Plain-text document sources:
────────────────────

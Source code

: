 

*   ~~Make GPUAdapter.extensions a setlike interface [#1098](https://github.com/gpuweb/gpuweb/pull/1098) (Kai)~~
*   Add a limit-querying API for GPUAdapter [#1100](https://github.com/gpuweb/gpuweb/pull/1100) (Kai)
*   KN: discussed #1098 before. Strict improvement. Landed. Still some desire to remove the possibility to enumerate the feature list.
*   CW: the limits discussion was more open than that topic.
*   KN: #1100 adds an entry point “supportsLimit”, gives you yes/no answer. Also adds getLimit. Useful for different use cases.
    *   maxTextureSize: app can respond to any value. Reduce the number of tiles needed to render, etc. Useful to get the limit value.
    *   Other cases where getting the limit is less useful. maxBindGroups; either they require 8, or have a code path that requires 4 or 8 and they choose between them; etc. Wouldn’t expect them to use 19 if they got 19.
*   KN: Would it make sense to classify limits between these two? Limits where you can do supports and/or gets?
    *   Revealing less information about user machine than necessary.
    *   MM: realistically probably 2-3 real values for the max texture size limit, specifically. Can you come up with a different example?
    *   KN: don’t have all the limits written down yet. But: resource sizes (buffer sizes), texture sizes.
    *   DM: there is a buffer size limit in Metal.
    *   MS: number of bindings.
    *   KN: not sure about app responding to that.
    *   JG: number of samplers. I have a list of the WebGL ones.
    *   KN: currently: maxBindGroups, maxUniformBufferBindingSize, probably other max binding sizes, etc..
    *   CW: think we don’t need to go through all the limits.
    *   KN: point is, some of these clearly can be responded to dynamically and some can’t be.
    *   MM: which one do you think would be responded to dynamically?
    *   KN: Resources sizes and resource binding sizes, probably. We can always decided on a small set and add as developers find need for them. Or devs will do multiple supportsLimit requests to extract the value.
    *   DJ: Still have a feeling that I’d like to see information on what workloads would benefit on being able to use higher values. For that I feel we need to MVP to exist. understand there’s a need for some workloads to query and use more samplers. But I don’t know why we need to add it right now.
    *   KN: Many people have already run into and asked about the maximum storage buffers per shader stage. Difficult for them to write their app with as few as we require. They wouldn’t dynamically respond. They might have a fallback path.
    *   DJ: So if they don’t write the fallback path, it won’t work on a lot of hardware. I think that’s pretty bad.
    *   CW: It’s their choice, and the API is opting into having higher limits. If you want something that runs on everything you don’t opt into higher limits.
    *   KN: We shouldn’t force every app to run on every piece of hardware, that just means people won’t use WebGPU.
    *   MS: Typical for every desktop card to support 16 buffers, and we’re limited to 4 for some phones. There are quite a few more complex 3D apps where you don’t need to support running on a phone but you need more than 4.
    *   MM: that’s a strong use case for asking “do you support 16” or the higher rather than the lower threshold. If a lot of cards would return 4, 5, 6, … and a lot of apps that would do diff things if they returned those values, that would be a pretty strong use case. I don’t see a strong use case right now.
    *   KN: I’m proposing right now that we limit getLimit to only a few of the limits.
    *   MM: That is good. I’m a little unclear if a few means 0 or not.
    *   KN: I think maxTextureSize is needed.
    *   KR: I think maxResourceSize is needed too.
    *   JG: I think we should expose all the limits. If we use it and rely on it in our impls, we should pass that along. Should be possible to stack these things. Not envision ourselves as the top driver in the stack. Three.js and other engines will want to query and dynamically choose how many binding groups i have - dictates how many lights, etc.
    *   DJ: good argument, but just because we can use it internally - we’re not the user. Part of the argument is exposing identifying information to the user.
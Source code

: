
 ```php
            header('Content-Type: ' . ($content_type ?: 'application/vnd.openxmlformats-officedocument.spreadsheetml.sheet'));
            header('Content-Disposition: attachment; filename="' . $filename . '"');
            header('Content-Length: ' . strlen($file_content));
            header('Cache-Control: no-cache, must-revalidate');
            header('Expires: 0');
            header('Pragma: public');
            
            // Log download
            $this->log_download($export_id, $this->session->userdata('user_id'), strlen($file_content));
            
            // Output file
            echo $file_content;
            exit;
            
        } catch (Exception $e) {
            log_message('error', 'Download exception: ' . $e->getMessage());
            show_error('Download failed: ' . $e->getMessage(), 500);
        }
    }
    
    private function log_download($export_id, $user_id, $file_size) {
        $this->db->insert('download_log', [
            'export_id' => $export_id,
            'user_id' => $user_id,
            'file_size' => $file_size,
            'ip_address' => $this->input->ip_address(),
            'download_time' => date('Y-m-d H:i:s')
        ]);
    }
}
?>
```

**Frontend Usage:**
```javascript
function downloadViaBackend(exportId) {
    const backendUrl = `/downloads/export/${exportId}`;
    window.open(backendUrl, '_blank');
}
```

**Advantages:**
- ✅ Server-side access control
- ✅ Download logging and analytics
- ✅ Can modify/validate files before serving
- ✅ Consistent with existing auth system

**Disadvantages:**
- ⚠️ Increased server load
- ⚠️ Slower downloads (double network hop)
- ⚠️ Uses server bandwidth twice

────────────────────

[Work item]
Word for word, copy out all of the data shown above.

[Exercise output]
Source code

: 

*   ~~Make GPUAdapter.extensions a setlike interface [#1098](https://github.com/gpuweb/gpuweb/pull/1098) (Kai)~~
*   Add a limit-querying API for GPUAdapter [#1100](https://github.com/gpuweb/gpuweb/pull/1100) (Kai)
*   KN: discussed #1098 before. Strict improvement. Landed. Still some desire to remove the possibility to enumerate the feature list.
*   CW: the limits discussion was more open than that topic.
*   KN: #1100 adds an entry point “supportsLimit”, gives you yes/no answer. Also adds getLimit. Useful for different use cases.
    *   maxTextureSize: app can respond to any value. Reduce the number of tiles needed to render, etc. Useful to get the limit value.
    *   Other cases where getting the limit is less useful. maxBindGroups; either they require 8, or have a code path that requires 4 or 8 and they choose between them; etc. Wouldn’t expect them to use 19 if they got 19.
*   KN: Would it make sense to classify limits between these two? Limits where you can do supports and/or gets?
    *   Revealing less information about user machine than necessary.
    *   MM: realistically probably 2-3 real values for the max texture size limit, specifically. Can you come up with a different example?
    *   KN: don’t have all the limits written down yet. But: resource sizes (buffer sizes), texture sizes.
    *   DM: there is a buffer size limit in Metal.
    *   MS: number of bindings.
    *   KN: not sure about app responding to that.
    *   JG: number of samplers. I have a list of the WebGL ones.
    *   KN: currently: maxBindGroups, maxUniformBufferBindingSize, probably other max binding sizes, etc..
    *   CW: think we don’t need to go through all the limits.
    *   KN: point is, some of these clearly can be responded to dynamically and some can’t be.
    *   MM: which one do you think would be responded to dynamically?
    *   KN: Resources sizes and resource binding sizes, probably. We can always decided on a small set and add as developers find need for them. Or devs will do multiple supportsLimit requests to extract the value.
    *   DJ: Still have a feeling that I’d like to see information on what workloads would benefit on being able to use higher values. For that I feel we need to MVP to exist. understand there’s a need for some workloads to query and use more samplers. But I don’t know why we need to add it right now.
    *   KN: Many people have already run into and asked about the maximum storage buffers per shader stage. Difficult for them to write their app with as few as we require. They wouldn’t dynamically respond. They might have a fallback path.
    *   DJ: So if they don’t write the fallback path, it won’t work on a lot of hardware. I think that’s pretty bad.
    *   CW: It’s their choice, and the API is opting into having higher limits. If you want something that runs on everything you don’t opt into higher limits.
    *   KN: We shouldn’t force every app to run on every piece of hardware, that just means people won’t use WebGPU.
    *   MS: Typical for every desktop card to support 16 buffers, and we’re limited to 4 for some phones. There are quite a few more complex 3D apps where you don’t need to support running on a phone but you need more than 4.
    *   MM: that’s a strong use case for asking “do you support 16” or the higher rather than the lower threshold. If a lot of cards would return 4, 5, 6, … and a lot of apps that would do diff things if they returned those values, that would be a pretty strong use case. I don’t see a strong use case right now.
    *   KN: I’m proposing right now that we limit getLimit to only a few of the limits.
    *   MM: That is good. I’m a little unclear if a few means 0 or not.
    *   KN: I think maxTextureSize is needed.
    *   KR: I think maxResourceSize is needed too.
    *   JG: I think we should expose all the limits. If we use it and rely on it in our impls, we should pass that along. Should be possible to stack these things. Not envision ourselves as the top driver in the stack. Three.js and other engines will want to query and dynamically choose how many binding groups i have - dictates how many lights, etc.
    *   DJ: good argument, but just because we can use it internally - we’re not the user. Part of the argument is exposing identifying information to the user.
Source code

:
 ```php
            header('Content-Type: ' . ($content_type ?: 'application/vnd.openxmlformats-officedocument.spreadsheetml.sheet'));
            header('Content-Disposition: attachment; filename="' . $filename . '"');
            header('Content-Length: ' . strlen($file_content));
            header('Cache-Control: no-cache, must-revalidate');
            header('Expires: 0');
            header('Pragma: public');
            
            // Log download
            $this->log_download($export_id, $this->session->userdata('user_id'), strlen($file_content));
            
            // Output file
            echo $file_content;
            exit;
            
        } catch (Exception $e) {
            log_message('error', 'Download exception: ' . $e->getMessage());
            show_error('Download failed: ' . $e->getMessage(), 500);
        }
    }
    
    private function log_download($export_id, $user_id, $file_size) {
        $this->db->insert('download_log', [
            'export_id' => $export_id,
            'user_id' => $user_id,
            'file_size' => $file_size,
            'ip_address' => $this->input->ip_address(),
            'download_time' => date('Y-m-d H:i:s')
        ]);
    }
}
?>
```

**Frontend Usage:**
```javascript
function downloadViaBackend(exportId) {
    const backendUrl = `/downloads/export/${exportId}`;
    window.open(backendUrl, '_blank');
}
```

**Advantages:**
- ✅ Server-side access control
- ✅ Download logging and analytics
- ✅ Can modify/validate files before serving
- ✅ Consistent with existing auth system

**Disadvantages:**
- ⚠️ Increased server load
- ⚠️ Slower downloads (double network hop)
- ⚠️ Uses server bandwidth twice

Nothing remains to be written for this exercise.